For strong and healthy relationships to be maintained over a long period of time, they must be sustained by our hearts remaining humble. If we are self-centered, our relationships will deteriorate over time. Maintaining a unity of the Spirit is only possible when we are willing to set our selfishness aside, and in humility serve one another.
Philippians 2:1–4 (ESV) 1 So if there is any encouragement in Christ, any comfort from love, any participation in the Spirit, any affection and sympathy, 2 complete my joy by being of the same mind, having the same love, being in full accord and of one mind. 3 Do nothing from selfish ambition or conceit, but in humility count others more significant than yourselves. 4 Let each of you look not only to his own interests, but also to the interests of others.
“Humility is not thinking less of yourself, it’s thinking of yourself less.” ~ C.S. Lewis
Humility is not being “self-oriented,” which will look like being self-absorbed, putting yourself at the center of your life and every conversation; putting your wants, your needs, your desires at the center of your life. But humility is also not being “others-oriented” either, putting their wants, needs, or desires at the center of your life or every conversation. Humility is being “God-centered”, putting His wants, His needs, His desires at the center of our lives, which will make us conscious and mindful of others.
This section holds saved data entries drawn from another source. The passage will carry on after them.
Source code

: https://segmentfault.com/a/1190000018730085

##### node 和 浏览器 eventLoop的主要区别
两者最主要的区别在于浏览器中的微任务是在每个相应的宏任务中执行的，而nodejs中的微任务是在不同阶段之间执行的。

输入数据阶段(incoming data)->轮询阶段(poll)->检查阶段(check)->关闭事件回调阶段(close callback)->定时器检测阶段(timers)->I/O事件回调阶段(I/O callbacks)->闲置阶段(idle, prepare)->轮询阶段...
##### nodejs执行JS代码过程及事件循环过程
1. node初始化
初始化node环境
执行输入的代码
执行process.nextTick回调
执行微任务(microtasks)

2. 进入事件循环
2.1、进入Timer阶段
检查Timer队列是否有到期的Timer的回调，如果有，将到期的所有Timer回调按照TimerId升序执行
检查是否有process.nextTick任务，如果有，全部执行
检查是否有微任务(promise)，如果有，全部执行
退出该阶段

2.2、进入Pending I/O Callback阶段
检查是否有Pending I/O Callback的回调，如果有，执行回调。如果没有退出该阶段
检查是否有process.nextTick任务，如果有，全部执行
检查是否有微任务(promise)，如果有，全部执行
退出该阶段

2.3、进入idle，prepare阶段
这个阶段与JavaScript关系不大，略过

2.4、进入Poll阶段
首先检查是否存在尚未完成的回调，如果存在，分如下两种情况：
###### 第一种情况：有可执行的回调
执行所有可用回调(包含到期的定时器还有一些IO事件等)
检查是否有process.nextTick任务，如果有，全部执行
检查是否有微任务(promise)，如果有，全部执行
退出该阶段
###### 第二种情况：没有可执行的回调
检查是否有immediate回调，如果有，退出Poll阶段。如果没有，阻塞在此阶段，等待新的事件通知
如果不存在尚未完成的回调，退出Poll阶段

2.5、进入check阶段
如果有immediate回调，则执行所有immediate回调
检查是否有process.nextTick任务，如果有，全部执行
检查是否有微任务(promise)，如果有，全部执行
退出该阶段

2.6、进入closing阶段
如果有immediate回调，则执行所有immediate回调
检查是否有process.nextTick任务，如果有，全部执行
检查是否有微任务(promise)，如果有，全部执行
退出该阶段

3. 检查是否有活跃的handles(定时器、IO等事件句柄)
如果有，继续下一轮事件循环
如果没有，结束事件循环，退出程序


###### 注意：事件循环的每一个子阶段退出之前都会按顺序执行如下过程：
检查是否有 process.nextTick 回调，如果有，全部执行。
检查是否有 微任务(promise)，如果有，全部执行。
Because God is love, we then in turn will love others if we are centered and focused on Him.
Humility is not demanding conformity from others, demanding they shift who they are simply because of your preferences or desires or personality. Humility is learning how to be secure in who you are and who God made you to be, and who He is transforming you to be, while loving and serving others as God made them, and who God is transforming them to be.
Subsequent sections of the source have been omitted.